ABOUT THIS TASK: Beginning with the line that contains "# Linear Adjoint" and ending with the line that contains "## Proof[^1]", reproduce the lines of the entries below exactly, omitting pictures.

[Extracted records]
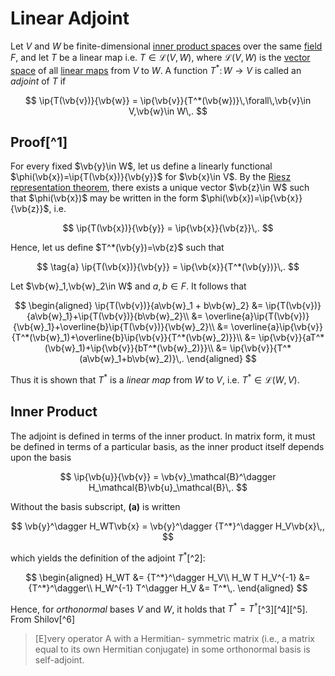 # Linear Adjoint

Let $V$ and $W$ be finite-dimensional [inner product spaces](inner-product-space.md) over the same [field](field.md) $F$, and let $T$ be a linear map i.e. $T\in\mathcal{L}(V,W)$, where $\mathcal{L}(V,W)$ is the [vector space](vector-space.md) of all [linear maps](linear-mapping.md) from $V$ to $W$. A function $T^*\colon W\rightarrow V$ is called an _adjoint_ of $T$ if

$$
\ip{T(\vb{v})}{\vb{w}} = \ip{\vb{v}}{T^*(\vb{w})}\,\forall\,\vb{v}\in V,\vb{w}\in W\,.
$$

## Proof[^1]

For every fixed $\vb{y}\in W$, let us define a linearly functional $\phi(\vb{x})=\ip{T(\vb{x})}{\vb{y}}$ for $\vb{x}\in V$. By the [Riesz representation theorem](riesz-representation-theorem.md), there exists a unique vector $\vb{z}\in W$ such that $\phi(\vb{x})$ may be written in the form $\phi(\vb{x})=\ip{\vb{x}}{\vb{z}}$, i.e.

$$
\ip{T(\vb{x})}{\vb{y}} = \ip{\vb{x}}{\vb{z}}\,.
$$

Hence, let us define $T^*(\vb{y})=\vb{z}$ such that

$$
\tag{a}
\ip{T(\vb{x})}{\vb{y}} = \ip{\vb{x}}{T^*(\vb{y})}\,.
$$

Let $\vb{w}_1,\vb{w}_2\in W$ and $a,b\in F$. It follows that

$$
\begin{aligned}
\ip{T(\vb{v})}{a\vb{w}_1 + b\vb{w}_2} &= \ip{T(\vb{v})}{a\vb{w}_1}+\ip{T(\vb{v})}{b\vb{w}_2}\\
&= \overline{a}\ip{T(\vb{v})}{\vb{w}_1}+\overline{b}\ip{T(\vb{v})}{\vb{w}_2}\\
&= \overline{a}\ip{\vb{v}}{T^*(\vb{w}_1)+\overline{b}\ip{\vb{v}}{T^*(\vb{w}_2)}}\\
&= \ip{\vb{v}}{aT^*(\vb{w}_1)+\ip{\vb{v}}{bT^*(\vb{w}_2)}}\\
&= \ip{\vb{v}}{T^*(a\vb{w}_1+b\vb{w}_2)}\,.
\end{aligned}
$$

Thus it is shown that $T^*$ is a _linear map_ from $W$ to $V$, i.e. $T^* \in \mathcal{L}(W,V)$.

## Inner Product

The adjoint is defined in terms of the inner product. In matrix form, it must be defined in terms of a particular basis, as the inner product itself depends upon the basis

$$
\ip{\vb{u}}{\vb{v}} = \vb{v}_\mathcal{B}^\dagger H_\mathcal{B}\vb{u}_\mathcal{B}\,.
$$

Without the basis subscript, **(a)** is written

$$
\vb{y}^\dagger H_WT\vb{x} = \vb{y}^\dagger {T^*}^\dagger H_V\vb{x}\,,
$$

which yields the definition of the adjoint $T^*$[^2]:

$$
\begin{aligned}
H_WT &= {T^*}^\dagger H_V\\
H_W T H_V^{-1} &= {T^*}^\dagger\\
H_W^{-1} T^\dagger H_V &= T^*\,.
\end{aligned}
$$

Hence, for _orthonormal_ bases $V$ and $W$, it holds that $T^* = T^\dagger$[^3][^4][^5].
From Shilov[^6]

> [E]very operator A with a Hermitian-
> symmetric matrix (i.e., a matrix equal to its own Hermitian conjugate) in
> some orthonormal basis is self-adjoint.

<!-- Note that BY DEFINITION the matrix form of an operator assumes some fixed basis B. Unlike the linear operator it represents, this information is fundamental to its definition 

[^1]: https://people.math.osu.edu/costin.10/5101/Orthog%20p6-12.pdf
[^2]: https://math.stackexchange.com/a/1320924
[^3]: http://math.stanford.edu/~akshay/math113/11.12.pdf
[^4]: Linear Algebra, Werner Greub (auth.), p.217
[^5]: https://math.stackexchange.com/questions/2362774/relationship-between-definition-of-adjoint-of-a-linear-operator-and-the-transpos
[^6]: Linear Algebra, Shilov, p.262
==
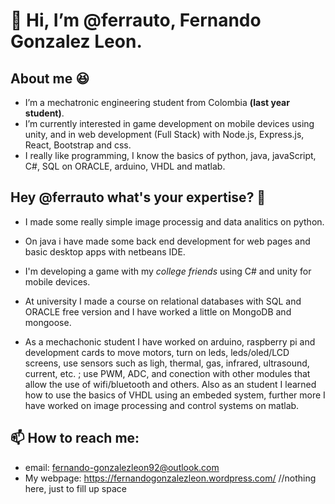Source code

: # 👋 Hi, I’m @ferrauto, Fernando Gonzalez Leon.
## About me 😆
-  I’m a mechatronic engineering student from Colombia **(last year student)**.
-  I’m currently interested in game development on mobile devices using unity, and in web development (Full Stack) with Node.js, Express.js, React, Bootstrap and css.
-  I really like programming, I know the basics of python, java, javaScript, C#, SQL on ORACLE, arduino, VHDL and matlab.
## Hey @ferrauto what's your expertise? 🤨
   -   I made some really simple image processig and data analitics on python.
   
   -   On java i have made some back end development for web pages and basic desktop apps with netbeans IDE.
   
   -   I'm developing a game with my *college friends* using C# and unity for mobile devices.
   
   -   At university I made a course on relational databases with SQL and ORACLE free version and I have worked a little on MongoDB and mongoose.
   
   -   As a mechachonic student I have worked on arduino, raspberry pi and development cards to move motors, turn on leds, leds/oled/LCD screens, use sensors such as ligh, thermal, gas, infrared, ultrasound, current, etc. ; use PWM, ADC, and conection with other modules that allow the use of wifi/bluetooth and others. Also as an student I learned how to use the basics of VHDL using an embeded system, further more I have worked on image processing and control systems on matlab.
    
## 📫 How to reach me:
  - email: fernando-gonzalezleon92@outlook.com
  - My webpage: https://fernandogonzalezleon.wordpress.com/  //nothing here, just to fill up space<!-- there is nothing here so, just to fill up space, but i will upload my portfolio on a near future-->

EXERCISE ANSWER:
 # Linear Adjoint

Let $V$ and $W$ be finite-dimensional [inner product spaces](inner-product-space.md) over the same [field](field.md) $F$, and let $T$ be a linear map i.e. $T\in\mathcal{L}(V,W)$, where $\mathcal{L}(V,W)$ is the [vector space](vector-space.md) of all [linear maps](linear-mapping.md) from $V$ to $W$. A function $T^*\colon W\rightarrow V$ is called an _adjoint_ of $T$ if

$$
\ip{T(\vb{v})}{\vb{w}} = \ip{\vb{v}}{T^*(\vb{w})}\,\forall\,\vb{v}\in V,\vb{w}\in W\,.
$$

## Proof[^1]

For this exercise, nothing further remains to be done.